In full and without alteration, print the entries that follow.
------
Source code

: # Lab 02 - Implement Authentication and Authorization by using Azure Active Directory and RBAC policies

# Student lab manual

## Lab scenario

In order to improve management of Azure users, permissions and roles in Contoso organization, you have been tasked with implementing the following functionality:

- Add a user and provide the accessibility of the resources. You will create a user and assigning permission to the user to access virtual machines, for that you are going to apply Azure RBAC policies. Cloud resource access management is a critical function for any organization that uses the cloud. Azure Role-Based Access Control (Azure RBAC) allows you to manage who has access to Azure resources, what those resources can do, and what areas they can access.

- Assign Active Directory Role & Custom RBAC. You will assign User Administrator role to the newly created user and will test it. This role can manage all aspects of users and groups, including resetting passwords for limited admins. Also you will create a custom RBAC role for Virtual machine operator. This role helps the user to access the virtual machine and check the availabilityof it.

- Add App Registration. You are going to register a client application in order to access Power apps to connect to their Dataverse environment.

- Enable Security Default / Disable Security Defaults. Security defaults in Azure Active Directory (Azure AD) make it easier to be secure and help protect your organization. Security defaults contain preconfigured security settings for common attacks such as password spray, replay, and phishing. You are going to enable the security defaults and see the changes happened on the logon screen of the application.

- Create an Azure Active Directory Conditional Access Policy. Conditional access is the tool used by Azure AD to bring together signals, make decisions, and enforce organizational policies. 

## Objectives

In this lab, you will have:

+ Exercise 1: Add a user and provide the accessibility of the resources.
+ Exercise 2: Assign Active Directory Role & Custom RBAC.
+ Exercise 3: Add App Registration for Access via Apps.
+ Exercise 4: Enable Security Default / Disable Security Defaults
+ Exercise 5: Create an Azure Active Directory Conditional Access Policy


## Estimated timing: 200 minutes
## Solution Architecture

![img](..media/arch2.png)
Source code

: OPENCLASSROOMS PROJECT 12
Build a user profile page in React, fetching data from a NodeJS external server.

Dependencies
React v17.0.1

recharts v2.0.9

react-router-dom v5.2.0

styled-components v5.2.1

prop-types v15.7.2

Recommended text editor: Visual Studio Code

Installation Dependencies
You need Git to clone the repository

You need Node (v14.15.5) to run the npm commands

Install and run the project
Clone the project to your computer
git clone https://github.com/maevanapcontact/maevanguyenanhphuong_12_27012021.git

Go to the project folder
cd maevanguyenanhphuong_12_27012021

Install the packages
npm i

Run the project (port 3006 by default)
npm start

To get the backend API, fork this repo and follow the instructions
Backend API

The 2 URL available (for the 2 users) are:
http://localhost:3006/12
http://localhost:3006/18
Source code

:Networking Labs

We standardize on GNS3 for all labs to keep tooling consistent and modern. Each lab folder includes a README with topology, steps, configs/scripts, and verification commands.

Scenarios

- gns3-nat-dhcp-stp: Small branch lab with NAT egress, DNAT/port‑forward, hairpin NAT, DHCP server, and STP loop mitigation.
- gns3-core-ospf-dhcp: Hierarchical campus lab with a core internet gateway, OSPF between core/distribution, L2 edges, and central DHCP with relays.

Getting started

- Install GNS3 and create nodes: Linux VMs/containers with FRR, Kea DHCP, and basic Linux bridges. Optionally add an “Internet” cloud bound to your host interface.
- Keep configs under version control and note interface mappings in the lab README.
------
» **Answer to the exercise**
Source code

: # Lab 02 - Implement Authentication and Authorization by using Azure Active Directory and RBAC policies

# Student lab manual

## Lab scenario

In order to improve management of Azure users, permissions and roles in Contoso organization, you have been tasked with implementing the following functionality:

- Add a user and provide the accessibility of the resources. You will create a user and assigning permission to the user to access virtual machines, for that you are going to apply Azure RBAC policies. Cloud resource access management is a critical function for any organization that uses the cloud. Azure Role-Based Access Control (Azure RBAC) allows you to manage who has access to Azure resources, what those resources can do, and what areas they can access.

- Assign Active Directory Role & Custom RBAC. You will assign User Administrator role to the newly created user and will test it. This role can manage all aspects of users and groups, including resetting passwords for limited admins. Also you will create a custom RBAC role for Virtual machine operator. This role helps the user to access the virtual machine and check the availabilityof it.

- Add App Registration. You are going to register a client application in order to access Power apps to connect to their Dataverse environment.

- Enable Security Default / Disable Security Defaults. Security defaults in Azure Active Directory (Azure AD) make it easier to be secure and help protect your organization. Security defaults contain preconfigured security settings for common attacks such as password spray, replay, and phishing. You are going to enable the security defaults and see the changes happened on the logon screen of the application.

- Create an Azure Active Directory Conditional Access Policy. Conditional access is the tool used by Azure AD to bring together signals, make decisions, and enforce organizational policies. 

## Objectives

In this lab, you will have:

+ Exercise 1: Add a user and provide the accessibility of the resources.
+ Exercise 2: Assign Active Directory Role & Custom RBAC.
+ Exercise 3: Add App Registration for Access via Apps.
+ Exercise 4: Enable Security Default / Disable Security Defaults
+ Exercise 5: Create an Azure Active Directory Conditional Access Policy


## Estimated timing: 200 minutes
## Solution Architecture

![img](..media/arch2.png)
Source code

: OPENCLASSROOMS PROJECT 12
Build a user profile page in React, fetching data from a NodeJS external server.

Dependencies
React v17.0.1

recharts v2.0.9

react-router-dom v5.2.0

styled-components v5.2.1

prop-types v15.7.2

Recommended text editor: Visual Studio Code

Installation Dependencies
You need Git to clone the repository

You need Node (v14.15.5) to run the npm commands

Install and run the project
Clone the project to your computer
git clone https://github.com/maevanapcontact/maevanguyenanhphuong_12_27012021.git

Go to the project folder
cd maevanguyenanhphuong_12_27012021

Install the packages
npm i

Run the project (port 3006 by default)
npm start

To get the backend API, fork this repo and follow the instructions
Backend API

The 2 URL available (for the 2 users) are:
http://localhost:3006/12
http://localhost:3006/18
Source code

:Networking Labs

We standardize on GNS3 for all labs to keep tooling consistent and modern. Each lab folder includes a README with topology, steps, configs/scripts, and verification commands.

Scenarios

- gns3-nat-dhcp-stp: Small branch lab with NAT egress, DNAT/port‑forward, hairpin NAT, DHCP server, and STP loop mitigation.
- gns3-core-ospf-dhcp: Hierarchical campus lab with a core internet gateway, OSPF between core/distribution, L2 edges, and central DHCP with relays.

Getting started

- Install GNS3 and create nodes: Linux VMs/containers with FRR, Kea DHCP, and basic Linux bridges. Optionally add an “Internet” cloud bound to your host interface.
- Keep configs under version control and note interface mappings in the lab README.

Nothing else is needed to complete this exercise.